# Task requirements
Only lines with the word "Listar" are needed; collect each of them from the listing below.
(Raw data begins)
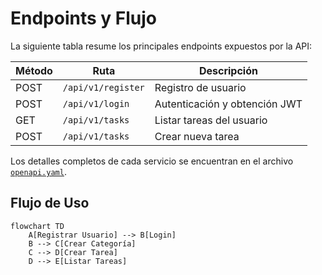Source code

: # Endpoints y Flujo

La siguiente tabla resume los principales endpoints expuestos por la API:

| Método | Ruta                | Descripción                  |
|--------|--------------------|------------------------------|
| POST   | `/api/v1/register` | Registro de usuario          |
| POST   | `/api/v1/login`    | Autenticación y obtención JWT|
| GET    | `/api/v1/tasks`    | Listar tareas del usuario    |
| POST   | `/api/v1/tasks`    | Crear nueva tarea            |

Los detalles completos de cada servicio se encuentran en el archivo [`openapi.yaml`](../openapi.yaml).

## Flujo de Uso

```mermaid
flowchart TD
    A[Registrar Usuario] --> B[Login]
    B --> C[Crear Categoría]
    C --> D[Crear Tarea]
    D --> E[Listar Tareas]
```
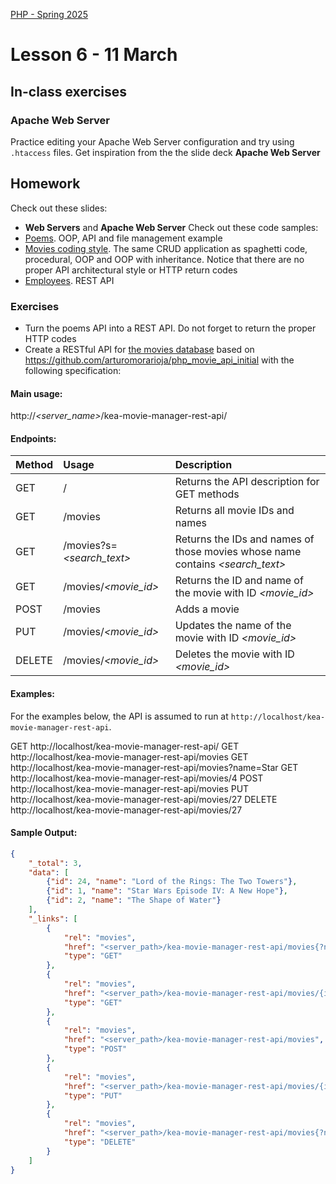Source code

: [PHP - Spring 2025](https://github.com/arturomorarioja-kea/WD_PHP_F25/blob/main/README.md)

# Lesson 6 - 11 March

[--> circe_app: get info from amri.keadigital@gmail.com]: #
[--> demo API: the movies database, then they complete at home]: #

## In-class exercises

### Apache Web Server
Practice editing your Apache Web Server configuration and try using `.htaccess` files. Get inspiration from the the slide deck **Apache Web Server**

## Homework
Check out these slides:
- **Web Servers** and **Apache Web Server**
Check out these code samples:
- [Poems](https://github.com/arturomorarioja/php_oop_poems). OOP, API and file management example
- [Movies coding style](https://github.com/arturomorarioja/php_movies_coding_style). The same CRUD application as spaghetti code, procedural, OOP and OOP with inheritance. Notice that there are no proper API architectural style or HTTP return codes
- [Employees](https://github.com/arturomorarioja/php_employees_rest_api). REST API

### Exercises
- Turn the poems API into a REST API. Do not forget to return the proper HTTP codes
- Create a RESTful API for [the movies database](https://github.com/arturomorarioja-kea/WD_PHP_F25/blob/main/Lesson06/movies.sql) based on https://github.com/arturomorarioja/php_movie_api_initial with the following specification:
  
#### Main usage:

http://_<server_name>_/kea-movie-manager-rest-api/_<endpoint>_

#### Endpoints:

| Method | Usage        | Description                         |
| ------ |:------------ |:----------------------------------- |
| GET    |/    | Returns the API description for GET methods     |
| GET    |/movies    | Returns all movie IDs and names     |
| GET    |/movies?s=_<search_text>_ | Returns the IDs and names of those movies whose name contains _<search_text>_ |
| GET    |/movies/_<movie_id>_ | Returns the ID and name of the movie with ID _<movie_id>_ |
| POST   |/movies | Adds a movie |
| PUT    |/movies/_<movie_id>_ | Updates the name of the movie with ID _<movie_id>_ |
| DELETE    |/movies/_<movie_id>_ | Deletes the movie with ID _<movie_id>_ |

#### Examples:
For the examples below, the API is assumed to run at `http://localhost/kea-movie-manager-rest-api`.

GET http://localhost/kea-movie-manager-rest-api/
GET http://localhost/kea-movie-manager-rest-api/movies
GET http://localhost/kea-movie-manager-rest-api/movies?name=Star
GET http://localhost/kea-movie-manager-rest-api/movies/4
POST http://localhost/kea-movie-manager-rest-api/movies
PUT http://localhost/kea-movie-manager-rest-api/movies/27
DELETE http://localhost/kea-movie-manager-rest-api/movies/27

#### Sample Output:

```json
{
    "_total": 3,
    "data": [
        {"id": 24, "name": "Lord of the Rings: The Two Towers"},
        {"id": 1, "name": "Star Wars Episode IV: A New Hope"},
        {"id": 2, "name": "The Shape of Water"}
    ],
    "_links": [
        {
            "rel": "movies",
            "href": "<server_path>/kea-movie-manager-rest-api/movies{?name=}",
            "type": "GET"
        },
        {
            "rel": "movies",
            "href": "<server_path>/kea-movie-manager-rest-api/movies/{id}",
            "type": "GET"
        },
        {
            "rel": "movies",
            "href": "<server_path>/kea-movie-manager-rest-api/movies",
            "type": "POST"
        },
        {
            "rel": "movies",
            "href": "<server_path>/kea-movie-manager-rest-api/movies/{id}",
            "type": "PUT"
        },
        {
            "rel": "movies",
            "href": "<server_path>/kea-movie-manager-rest-api/movies{?name=}",
            "type": "DELETE"
        }
    ]
}
```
(Raw data ends)
# Answer to the exercise
| GET    | `/api/v1/tasks`    | Listar tareas del usuario    |
    D --> E[Listar Tareas]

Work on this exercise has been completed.